Tim Keller said his interpretation of Romans 8:28, a verse so often misunderstood, is that
God will only give you what you would have asked for if you knew everything he knows.
James is a case in point.
The short life of James gave us a portrait of a firsthand believer who would rather die than renounce Jesus. James had the chance to take it all back, but didn’t. We wouldn’t have that picture if God had spared him that day. That event, and others like it where prayers didn’t save those who knew the Messiah, is part of why I can’t ignore my core belief in Jesus.
Still, the decision to save Peter and in the same breath, not save James is difficult to figure.
Until we step back and look at the bigger picture.
SOMETHING BETTER
Peter lived to die another day. (A later, equally painful No we don’t see yet as James dies.)
Perhaps God let James die because He had a better life to give him right then. James entered Glory ahead of the other disciples. The first of the twelve to have what Jesus wanted for all of us:
“Father, I desire that they also, whom you have given me, may be with me where I am to see my glory that you have given me because you loved me from the foundation of the world.”
John 17:24
Jesus knew well the world He was leaving. Someday this prayer of His will overrule every one of our own prayers for a longer life here. And as believers, we trust what the Messiah could see: God has something for us that far overshadows what we know now.

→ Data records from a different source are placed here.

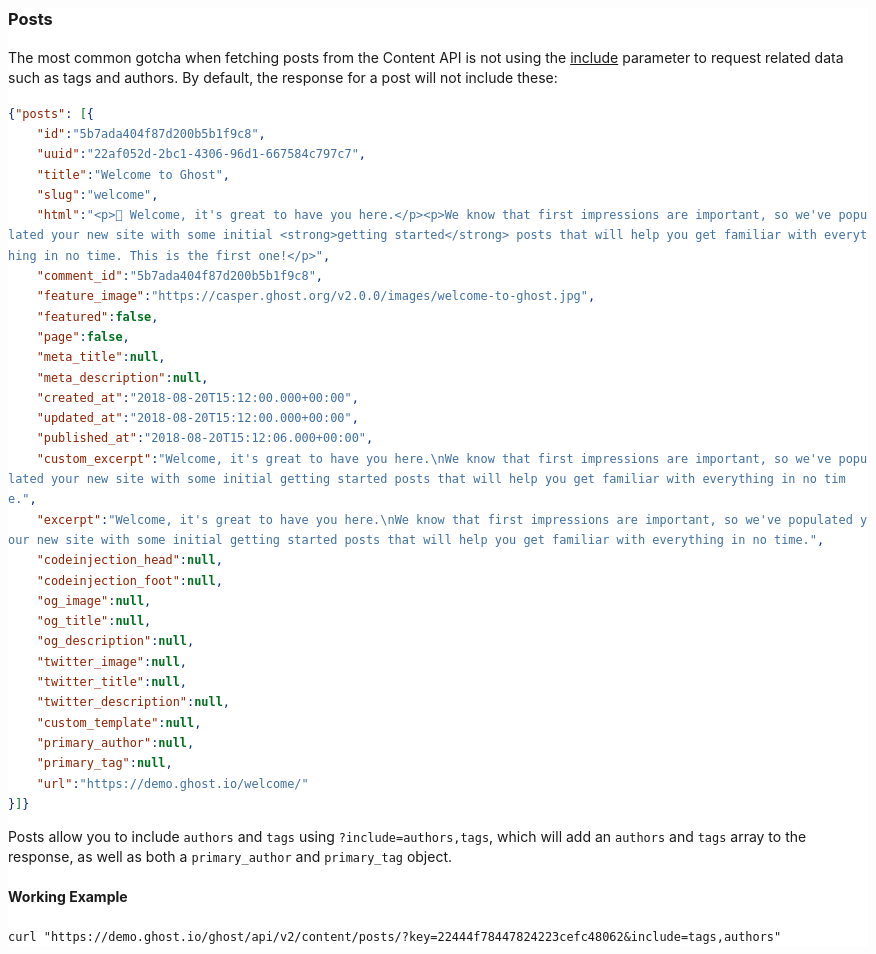 
### Posts

The most common gotcha when fetching posts from the Content API is not using the [include](#include) parameter to request related data such as tags and authors.
By default, the response for a post will not include these:

```json
{"posts": [{
    "id":"5b7ada404f87d200b5b1f9c8",
    "uuid":"22af052d-2bc1-4306-96d1-667584c797c7",
    "title":"Welcome to Ghost",
    "slug":"welcome",
    "html":"<p>👋 Welcome, it's great to have you here.</p><p>We know that first impressions are important, so we've populated your new site with some initial <strong>getting started</strong> posts that will help you get familiar with everything in no time. This is the first one!</p>",
    "comment_id":"5b7ada404f87d200b5b1f9c8",
    "feature_image":"https://casper.ghost.org/v2.0.0/images/welcome-to-ghost.jpg",
    "featured":false,
    "page":false,
    "meta_title":null,
    "meta_description":null,
    "created_at":"2018-08-20T15:12:00.000+00:00",
    "updated_at":"2018-08-20T15:12:00.000+00:00",
    "published_at":"2018-08-20T15:12:06.000+00:00",
    "custom_excerpt":"Welcome, it's great to have you here.\nWe know that first impressions are important, so we've populated your new site with some initial getting started posts that will help you get familiar with everything in no time.",
    "excerpt":"Welcome, it's great to have you here.\nWe know that first impressions are important, so we've populated your new site with some initial getting started posts that will help you get familiar with everything in no time.",
    "codeinjection_head":null,
    "codeinjection_foot":null,
    "og_image":null,
    "og_title":null,
    "og_description":null,
    "twitter_image":null,
    "twitter_title":null,
    "twitter_description":null,
    "custom_template":null,
    "primary_author":null,
    "primary_tag":null,
    "url":"https://demo.ghost.io/welcome/"
}]}
```

Posts allow you to include `authors` and `tags` using `?include=authors,tags`, which will add an `authors` and `tags` array to the response, as well as both a `primary_author` and `primary_tag` object.

#### Working Example

```bash:title=cURL example
curl "https://demo.ghost.io/ghost/api/v2/content/posts/?key=22444f78447824223cefc48062&include=tags,authors"
```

PUTTING THE PIECES TOGETHER
Holism is a term explained by Aristotle to mean that “the whole is more than the sum of its parts.” The pieces cannot be fully understood without looking at the completed puzzle.
In that sense, everyone’s Yes becomes a little more our own.

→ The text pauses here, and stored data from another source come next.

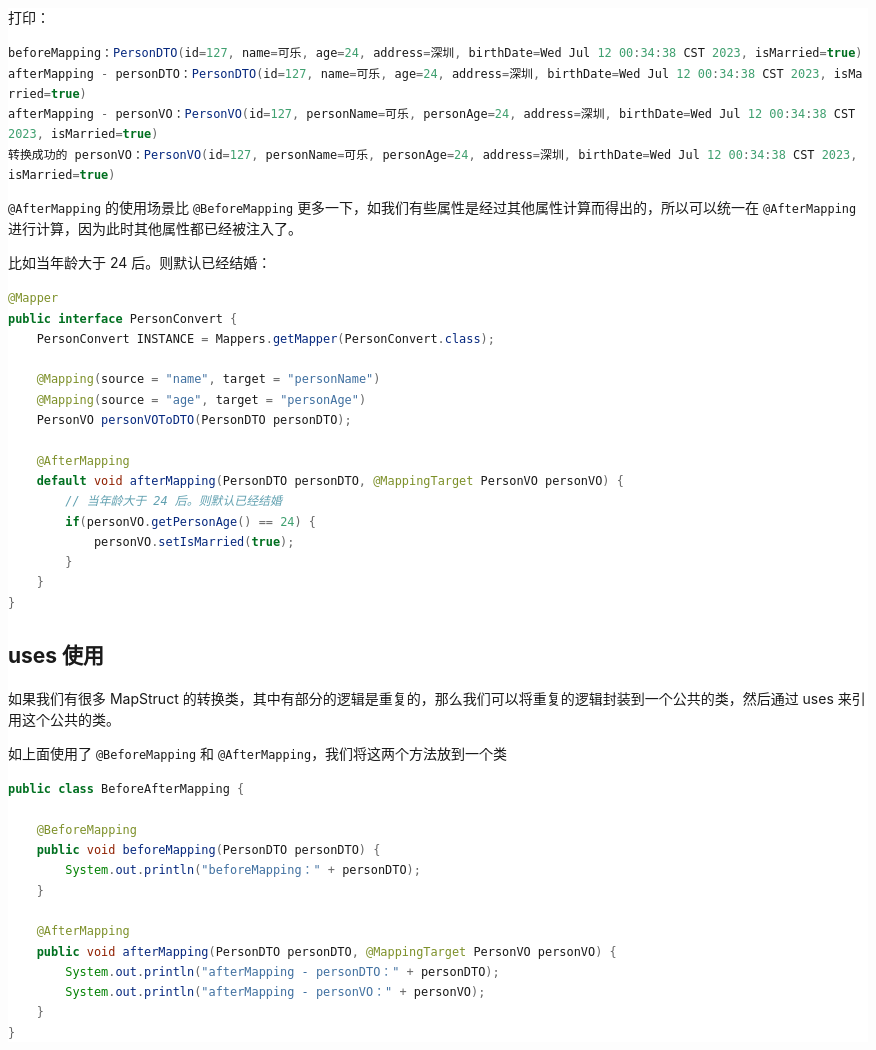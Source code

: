 打印：

```java
beforeMapping：PersonDTO(id=127, name=可乐, age=24, address=深圳, birthDate=Wed Jul 12 00:34:38 CST 2023, isMarried=true)
afterMapping - personDTO：PersonDTO(id=127, name=可乐, age=24, address=深圳, birthDate=Wed Jul 12 00:34:38 CST 2023, isMarried=true)
afterMapping - personVO：PersonVO(id=127, personName=可乐, personAge=24, address=深圳, birthDate=Wed Jul 12 00:34:38 CST 2023, isMarried=true)
转换成功的 personVO：PersonVO(id=127, personName=可乐, personAge=24, address=深圳, birthDate=Wed Jul 12 00:34:38 CST 2023, isMarried=true)
```

`@AfterMapping` 的使用场景比 `@BeforeMapping` 更多一下，如我们有些属性是经过其他属性计算而得出的，所以可以统一在 `@AfterMapping` 进行计算，因为此时其他属性都已经被注入了。

比如当年龄大于 24 后。则默认已经结婚：

```java
@Mapper
public interface PersonConvert {
    PersonConvert INSTANCE = Mappers.getMapper(PersonConvert.class);
   
    @Mapping(source = "name", target = "personName")
    @Mapping(source = "age", target = "personAge")
    PersonVO personVOToDTO(PersonDTO personDTO);

    @AfterMapping
    default void afterMapping(PersonDTO personDTO, @MappingTarget PersonVO personVO) {
        // 当年龄大于 24 后。则默认已经结婚
        if(personVO.getPersonAge() == 24) {
            personVO.setIsMarried(true);
        }
    }
}
```

## uses 使用

如果我们有很多 MapStruct 的转换类，其中有部分的逻辑是重复的，那么我们可以将重复的逻辑封装到一个公共的类，然后通过 uses 来引用这个公共的类。

如上面使用了 `@BeforeMapping` 和 `@AfterMapping`，我们将这两个方法放到一个类

```java
public class BeforeAfterMapping {

    @BeforeMapping
    public void beforeMapping(PersonDTO personDTO) {
        System.out.println("beforeMapping：" + personDTO);
    }

    @AfterMapping
    public void afterMapping(PersonDTO personDTO, @MappingTarget PersonVO personVO) {
        System.out.println("afterMapping - personDTO：" + personDTO);
        System.out.println("afterMapping - personVO：" + personVO);
    }
}
```
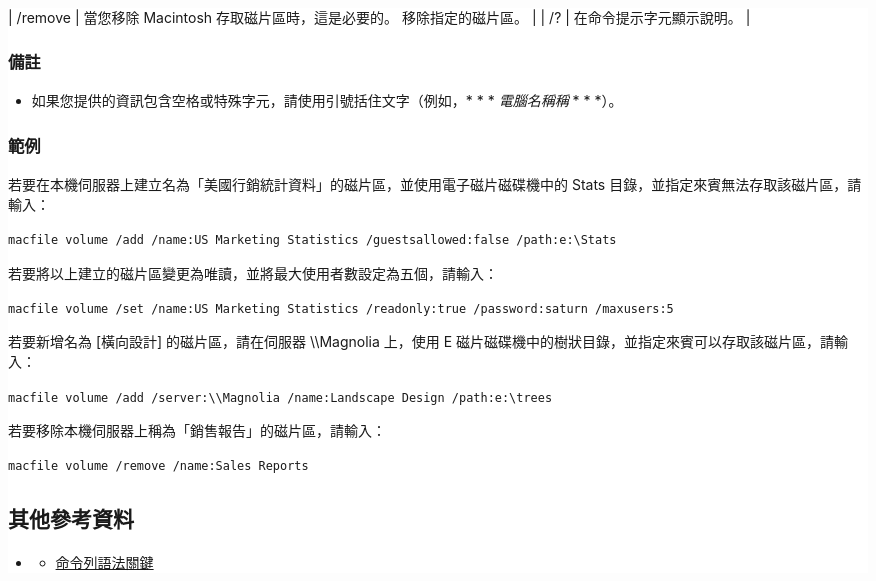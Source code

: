 |               /remove                |                                                                                                                                當您移除 Macintosh 存取磁片區時，這是必要的。 移除指定的磁片區。                                                                                                                                |
|                  /?                  |                                                                                                                                                           在命令提示字元顯示說明。                                                                                                                                                           |

### <a name="remarks"></a>備註
- 如果您提供的資訊包含空格或特殊字元，請使用引號括住文字（例如，* * * *<em>電腦名稱稱</em>* * * *）。

### <a name="examples"></a>範例
若要在本機伺服器上建立名為「美國行銷統計資料」的磁片區，並使用電子磁片磁碟機中的 Stats 目錄，並指定來賓無法存取該磁片區，請輸入：
```
macfile volume /add /name:US Marketing Statistics /guestsallowed:false /path:e:\Stats
```
若要將以上建立的磁片區變更為唯讀，並將最大使用者數設定為五個，請輸入：
```
macfile volume /set /name:US Marketing Statistics /readonly:true /password:saturn /maxusers:5
```
若要新增名為 [橫向設計] 的磁片區，請在伺服器 \\\Magnolia 上，使用 E 磁片磁碟機中的樹狀目錄，並指定來賓可以存取該磁片區，請輸入：
```
macfile volume /add /server:\\Magnolia /name:Landscape Design /path:e:\trees
```
若要移除本機伺服器上稱為「銷售報告」的磁片區，請輸入：
```
macfile volume /remove /name:Sales Reports
```

## <a name="additional-references"></a>其他參考資料
-   - [命令列語法關鍵](command-line-syntax-key.md)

And our individual No loses some of its sting.
Which brings me to why I have shared my friend’s story. You probably have a story of your own where God seems confusing. Social media is full of Yes stories. But that gives us an incomplete picture. By taking note of every hard story, and sharing it all, not just the happy endings and the answered prayers, we get a better perspective of our assignment here, and we get a grasp on what our own priorities should be.

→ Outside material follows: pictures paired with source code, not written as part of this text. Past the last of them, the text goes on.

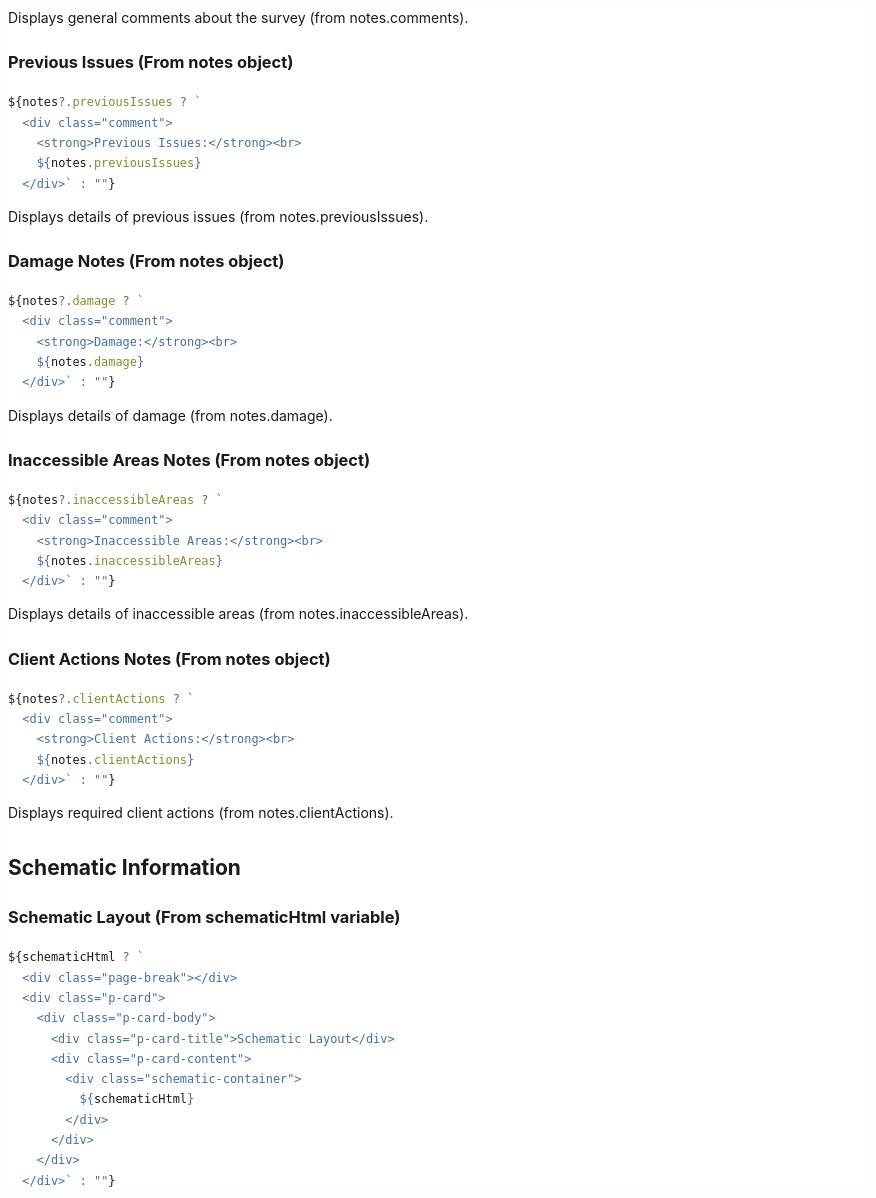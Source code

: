 Displays general comments about the survey (from notes.comments).

### Previous Issues (From notes object)

```javascript
${notes?.previousIssues ? `
  <div class="comment">
    <strong>Previous Issues:</strong><br>
    ${notes.previousIssues}
  </div>` : ""}
```

Displays details of previous issues (from notes.previousIssues).

### Damage Notes (From notes object)

```javascript
${notes?.damage ? `
  <div class="comment">
    <strong>Damage:</strong><br>
    ${notes.damage}
  </div>` : ""}
```

Displays details of damage (from notes.damage).

### Inaccessible Areas Notes (From notes object)

```javascript
${notes?.inaccessibleAreas ? `
  <div class="comment">
    <strong>Inaccessible Areas:</strong><br>
    ${notes.inaccessibleAreas}
  </div>` : ""}
```

Displays details of inaccessible areas (from notes.inaccessibleAreas).

### Client Actions Notes (From notes object)

```javascript
${notes?.clientActions ? `
  <div class="comment">
    <strong>Client Actions:</strong><br>
    ${notes.clientActions}
  </div>` : ""}
```

Displays required client actions (from notes.clientActions).

## Schematic Information

### Schematic Layout (From schematicHtml variable)

```javascript
${schematicHtml ? `
  <div class="page-break"></div>
  <div class="p-card">
    <div class="p-card-body">
      <div class="p-card-title">Schematic Layout</div>
      <div class="p-card-content">
        <div class="schematic-container">
          ${schematicHtml}
        </div>
      </div>
    </div>
  </div>` : ""}
```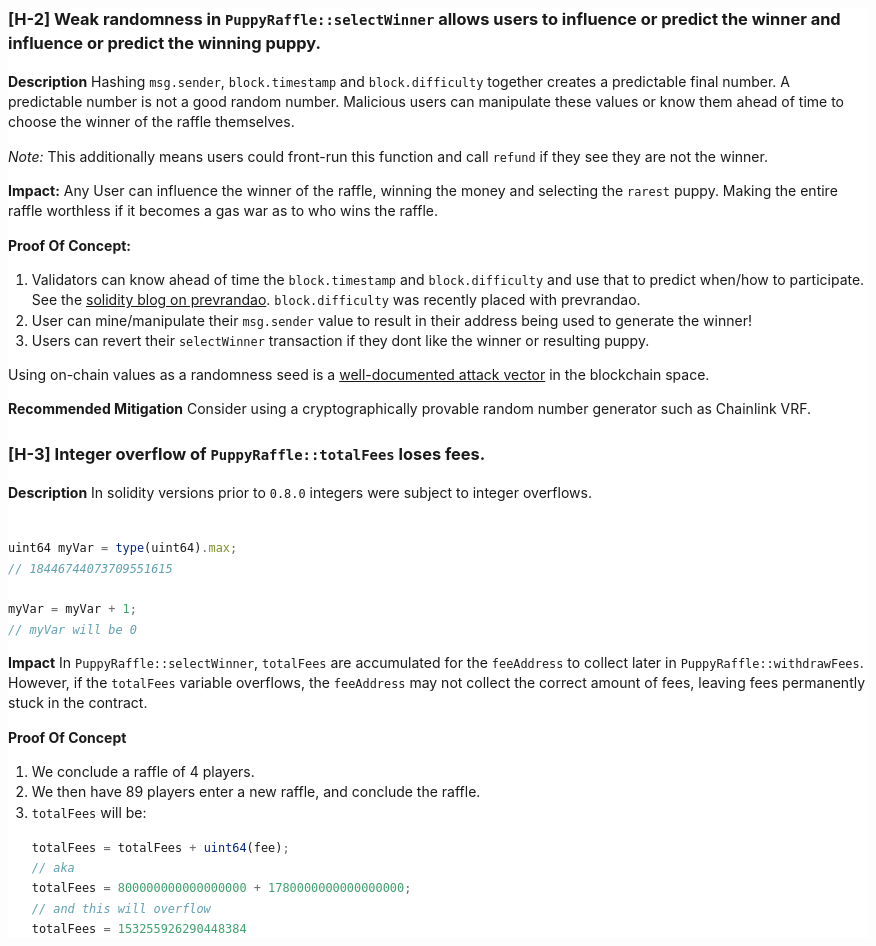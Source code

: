 ### [H-2] Weak randomness in `PuppyRaffle::selectWinner` allows users to influence or predict the winner and influence or predict the winning puppy.

**Description** Hashing `msg.sender`, `block.timestamp` and `block.difficulty` together creates a predictable final number. A predictable number is not a good random number. Malicious users can manipulate these values or know them ahead of time to choose the winner of the raffle themselves.

*Note:* This additionally means users could front-run this function and call `refund` if they see they are not the winner.

**Impact:** Any User can influence the winner of the raffle, winning the money and selecting the `rarest` puppy. Making the entire raffle worthless if it becomes a gas war as to who wins the raffle.

**Proof Of Concept:**

1. Validators can know ahead of time the `block.timestamp` and `block.difficulty` and use that to predict when/how to participate. See the [solidity blog on prevrandao](https://soliditydeveloper.com/prevrandao). `block.difficulty` was recently placed with prevrandao.
2. User can mine/manipulate their `msg.sender` value to result in their address being used to generate the winner!
3. Users can revert their `selectWinner` transaction if they dont like the winner or resulting puppy.

Using on-chain values as a randomness seed is a [well-documented attack vector](https://betterprogramming.pub/how-to-generate-truly-random-numbers-in-solidity-and-blockchain-9ced6472dbdf) in the blockchain space.

**Recommended Mitigation** Consider using a cryptographically provable random number generator such as Chainlink VRF.


### [H-3] Integer overflow of `PuppyRaffle::totalFees` loses fees.

**Description** In solidity versions prior to `0.8.0` integers were subject to integer overflows.

```javascript

uint64 myVar = type(uint64).max;
// 18446744073709551615

myVar = myVar + 1;
// myVar will be 0

```

**Impact** In `PuppyRaffle::selectWinner`, `totalFees` are accumulated for the `feeAddress` to collect later in `PuppyRaffle::withdrawFees`. However, if the `totalFees` variable overflows, the `feeAddress` may not collect the correct amount of fees, leaving fees permanently stuck in the contract.

**Proof Of Concept**

1. We conclude a raffle of 4 players.
2. We then have 89 players enter a new raffle, and conclude the raffle.
3. `totalFees` will be:
   ```javascript
   totalFees = totalFees + uint64(fee);
   // aka 
   totalFees = 800000000000000000 + 1780000000000000000;
   // and this will overflow
   totalFees = 153255926290448384
   
   ```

We become more holy by embracing this type of holism.
By weaving together the bits and fragments of our lives with those of others, we start to see the more comprehensive picture of what God is doing. And we release ourselves from the burden of figuring out everything in our own individual chapter.
I want to remember this after my next No: James’s No (and Peter’s later No), became part of a bigger story, the fabric of a much richer story of the Ultimate Yes for all of us. I like to think every confusing No someday will.
Our lives are held, connected, one to the other and all to God: we are bound up in a beautiful, multicolored, homespun fabric.
– Andi Lloyd
My friend, my “James,” was a quilter. Out of sync with her generation, she knew about putting pieces together that don’t seem like they’ll fit. She knew about the long-term project it was, and how the sum of the parts was so much more than the tiny scraps she started with. She connected people and stories and lives in much the same way. She knew that you often have to step back to see the full pattern.
I imagine she now sees the bigger picture of God’s plan. I hope she is enjoying a richer, fuller existence than she ever thought possible on the other side of the Yes we all so wanted for her.
Even as we still struggle to understand.
Listen to this post read by the author HERE.
Thank you for this Lori 💕
I knew you’d get this, Tonya. Can’t believe it’s already been a year…
Lori, I want to thank you so very much for this, too.
Thank you for commenting, Jan. I know so many could have written a post about her. She is greatly missed.
Good insights, Lori. You help to make sense out of seemingly non- sensical life situations.
Thanks very much for saying so, Brad. I think it helps all of us when we are open about our confusion, and when people like you validate our inner thoughts. Blessings to you!
Wonderful insight to issues that just don’t make sense at the time!
Thank you for addressing the topic!
This means so much to me, coming from you and your recent hard path. Thank you for reading and weighing in!